Oh, we can’t investigate that crime or take down that drug dealer because we have to pay the bond holders first.
Now the same people who cash in on debt in places like Greece and Argentina are lining up to cash in in the Caribbean by stepping up their demands for austerity measures, privatization of utilities, and restructuring on their terms that will make them very, very rich at the expense of the Puerto Rican people.
Tomorrow, I will discuss how the Puerto Rican people are being distracted by the promises of Statehood by every politician who travels to San Juan or needs the votes of Puerto Ricans in Orlando.
But today, I want to make clear that the sooner the people here [in Puerto Rico] realize the people here in this Chamber are the ones who need to take action, the sooner we can make real progress and not get distracted by politics and pipedreams of statehood.
So for my remaining minute I want to address the people of Puerto Rico directly in the language they speak around the dinner table.
A united Puerto Rico must make this Congress Act.
Ya es hora de que todos pongan a un lado divisiones políticas.
He hablado con la Administración de Obama y ellos no van a ayudar a Puerto Rico.
Los dueños de bonos están haciendo fila para recibir sus pagos aun cuando el resto de Puerto Rico se derrumba.
Wall Street está comprando la deuda de Puerto Rico para poder exigir medidas de austeridad, rebajes de impuestos, y la privatización de las industrias que llenarán sus bolsillos con más dinero.
Cualquiera que sea el plan de Washington o de Wall Street no pondrá las necesidades de la gente de Puerto Rico primero- todos sabemos eso.
Entonces, ¿cuál es el plan de Puerto Rico unido para seguir adelante?
Los Boricuas deben involucrarse en este momento para que Puerto Rico tenga un plan de economía que pueda crear empleos y no seguir empujando a los jóvenes fuera de la isla para los Estados Unidos en Jet Blue.
El único lugar donde podemos buscar ayuda es aquí en el Congreso, tenemos que hacer que este Congreso cumpla.
Voy a hablar más sobre esto y de la distracción de la cuestión del estatus de la Isla mañana.
Pero por ahora quiero que los puertorriqueños pongan sus ideas en conjunto.
Vayan a mi página de Facebook – Rep. Gutiérrez en Facebook – y empecemos a organizar un plan para hacer que este Congreso cumpla.
Thank you. I yield back.
[TRANSLATION OF SPANISH SECTION]
It is time for everyone to put political divisions aside.
I have talked to the Obama Administration and they will do nothing to help Puerto Rico.
The bond-holders are lining up to get paid even if the rest of Puerto Rico collapses.
Wall Street is buying up Puerto Rican debt so that they can demand austerity measures, tax-breaks, and privatization of industries that will fill their pockets with even more money.
Whatever plan is invented in Washington or on Wall Street will not put the needs of the Puerto Rican people first – we all know that.
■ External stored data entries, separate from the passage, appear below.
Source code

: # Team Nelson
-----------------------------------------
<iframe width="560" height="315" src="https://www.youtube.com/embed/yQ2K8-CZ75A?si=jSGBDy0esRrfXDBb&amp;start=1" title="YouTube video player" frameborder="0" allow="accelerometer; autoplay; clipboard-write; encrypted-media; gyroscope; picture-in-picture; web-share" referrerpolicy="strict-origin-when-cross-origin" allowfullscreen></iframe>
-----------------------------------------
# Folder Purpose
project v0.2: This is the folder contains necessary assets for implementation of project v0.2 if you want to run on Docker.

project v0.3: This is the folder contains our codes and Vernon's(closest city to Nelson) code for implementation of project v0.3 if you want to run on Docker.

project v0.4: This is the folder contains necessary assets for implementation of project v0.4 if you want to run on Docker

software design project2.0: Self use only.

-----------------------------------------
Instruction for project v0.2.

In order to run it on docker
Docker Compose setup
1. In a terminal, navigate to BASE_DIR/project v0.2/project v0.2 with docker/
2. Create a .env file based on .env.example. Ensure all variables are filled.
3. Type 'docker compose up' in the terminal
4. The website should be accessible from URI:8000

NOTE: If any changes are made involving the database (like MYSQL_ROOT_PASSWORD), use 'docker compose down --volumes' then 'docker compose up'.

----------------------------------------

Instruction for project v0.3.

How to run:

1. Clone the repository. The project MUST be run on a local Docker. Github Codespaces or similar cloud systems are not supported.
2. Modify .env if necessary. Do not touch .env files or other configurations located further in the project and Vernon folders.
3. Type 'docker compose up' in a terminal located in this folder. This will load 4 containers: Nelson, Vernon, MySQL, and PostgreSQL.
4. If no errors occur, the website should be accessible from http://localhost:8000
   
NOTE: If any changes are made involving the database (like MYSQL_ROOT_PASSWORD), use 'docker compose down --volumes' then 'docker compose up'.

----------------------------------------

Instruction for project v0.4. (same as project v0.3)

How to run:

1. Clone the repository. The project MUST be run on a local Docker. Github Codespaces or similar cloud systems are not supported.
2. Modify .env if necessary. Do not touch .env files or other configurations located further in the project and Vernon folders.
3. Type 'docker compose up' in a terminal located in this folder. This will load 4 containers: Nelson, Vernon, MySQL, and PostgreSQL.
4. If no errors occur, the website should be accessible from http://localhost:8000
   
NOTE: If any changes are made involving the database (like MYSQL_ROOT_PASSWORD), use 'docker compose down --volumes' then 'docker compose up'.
So what is a unified Puerto Rico’s plan to move forward?
Boricuas must step up right now so that Puerto Rico has a plan for the economy that will create jobs and not just drive young people off of the island to the U.S. on Jet Blue.
The only place we can seek help is right here in Congress; we need to make this Congress act.
I will talk more about this and the Island’s the distraction of the status question tomorrow.
But right now I want Puerto Ricans to put their ideas together.